After meeting with the lead developer until close to 6, I walk onto Marylebone Street with determined enthusiasm to finally take some time for me -- to enjoy the city.
The discussion was a good one -- scalable infrastructure, common code base, personalization, syndication, global expansion and the benefits of an in-house e-mail management system vs.an ASP model -- but it was time to go.
After splashing some water on my face and brushing my teeth, I head over to Baker Street and buy a one-day Tube pass, which gives me access to London's version of the sardine sandwich. In Boston, people don't appreciate how much space they have on the Green Line during rush hour. This was shoulder rush hour in London -- close to 7 p.m. -- and the Jubilee Line South line was packed.
The sun is easing into the Thames and I'm standing in the wrong line for an Eye ticket. After checking out the length of the correct line, I choose to walk rather than spin.

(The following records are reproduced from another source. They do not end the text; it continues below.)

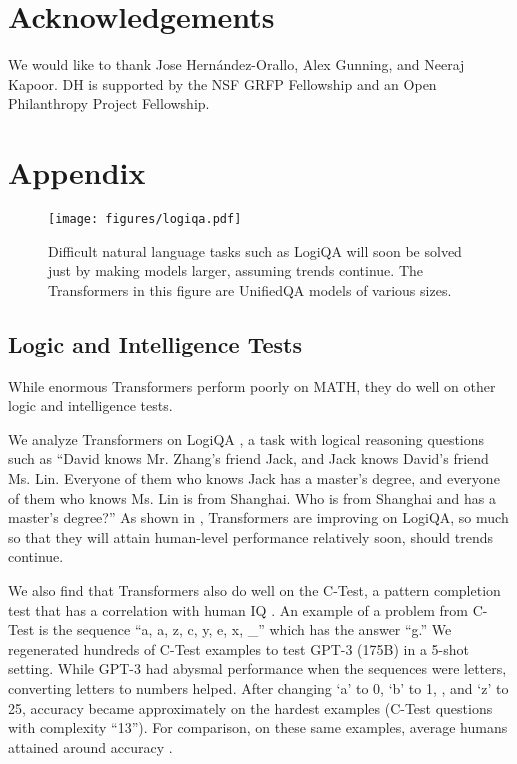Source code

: \documentclass{article}
\begin{document}
\newpage
\section*{Acknowledgements}
We would like to thank Jose Hern{\'a}ndez-Orallo, Alex Gunning, and Neeraj Kapoor. DH is supported by the NSF GRFP Fellowship and an Open Philanthropy Project Fellowship. 







\newpage
\appendix
\section{Appendix}

\begin{figure}[h]
    \centering
    \texttt{[image: figures/logiqa.pdf]}
    \caption{Difficult natural language tasks such as LogiQA will soon be solved just by making models larger, assuming trends continue. The Transformers in this figure are UnifiedQA \citep{khashabi2020unifiedqa} models of various sizes.}
    \label{fig:logiqa}
\end{figure}

\subsection{Logic and Intelligence Tests}\label{app:iq}
While enormous Transformers perform poorly on MATH, they do well on other logic and intelligence tests.

We analyze Transformers on LogiQA \citep{Liu2020LogiQAAC}, a task with logical reasoning questions such as ``David knows Mr. Zhang's friend Jack, and Jack knows David's friend Ms. Lin. Everyone of them who knows Jack has a master's degree, and everyone of them who knows Ms. Lin is from Shanghai. Who is from Shanghai and has a master's degree?'' As shown in , Transformers are improving on LogiQA, so much so that they will attain human-level performance relatively soon, should trends continue. 

We also find that Transformers also do well on the C-Test, a pattern completion test that has a  correlation with human IQ \citep{HernndezOrallo2000BeyondTT}. An example of a problem from C-Test is the sequence ``a, a, z, c, y, e, x, \_'' which has the answer ``g.'' We regenerated hundreds of C-Test examples to test GPT-3 (175B) in a 5-shot setting. While GPT-3 had abysmal performance when the sequences were letters, converting letters to numbers helped. After changing `a' to 0, `b' to 1, , and `z' to 25, accuracy became approximately  on the hardest examples (C-Test questions with complexity ``13''). For comparison, on these same examples, average humans attained around  accuracy \citep{HernndezOrallo2000BeyondTT}.
\end{document}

Big Ben is amazing. Elementary textbook education come to life. It's just there, no matter where you walk. Parliament is obscenely pristine in his regality and glitter, and Big Ben just stands there, a phallic symbol of our youth yet current in its relevance.
After a healthy walk and many pictures, I return to the Tube and re-emerge on Baker Street.
Then I get lucky.
Getti, a wonderful restaurant on Marylebone, has a just-cleared table on the edge of the sidewalk, premium seating on a steamy July evening. My timing is perfect. The maitre d' asks if I'm alone or if anyone will be joining me. Tonight, I'm alone.
And I enjoy grilled swordfish, green beans, warm raisin bread and a glass of Barbera under a tempered street lamp, passersby eying my enviable leisure expression.
Nice to spend some time with you.
But I'm ready to go home.
That's where life and love wait anxiously.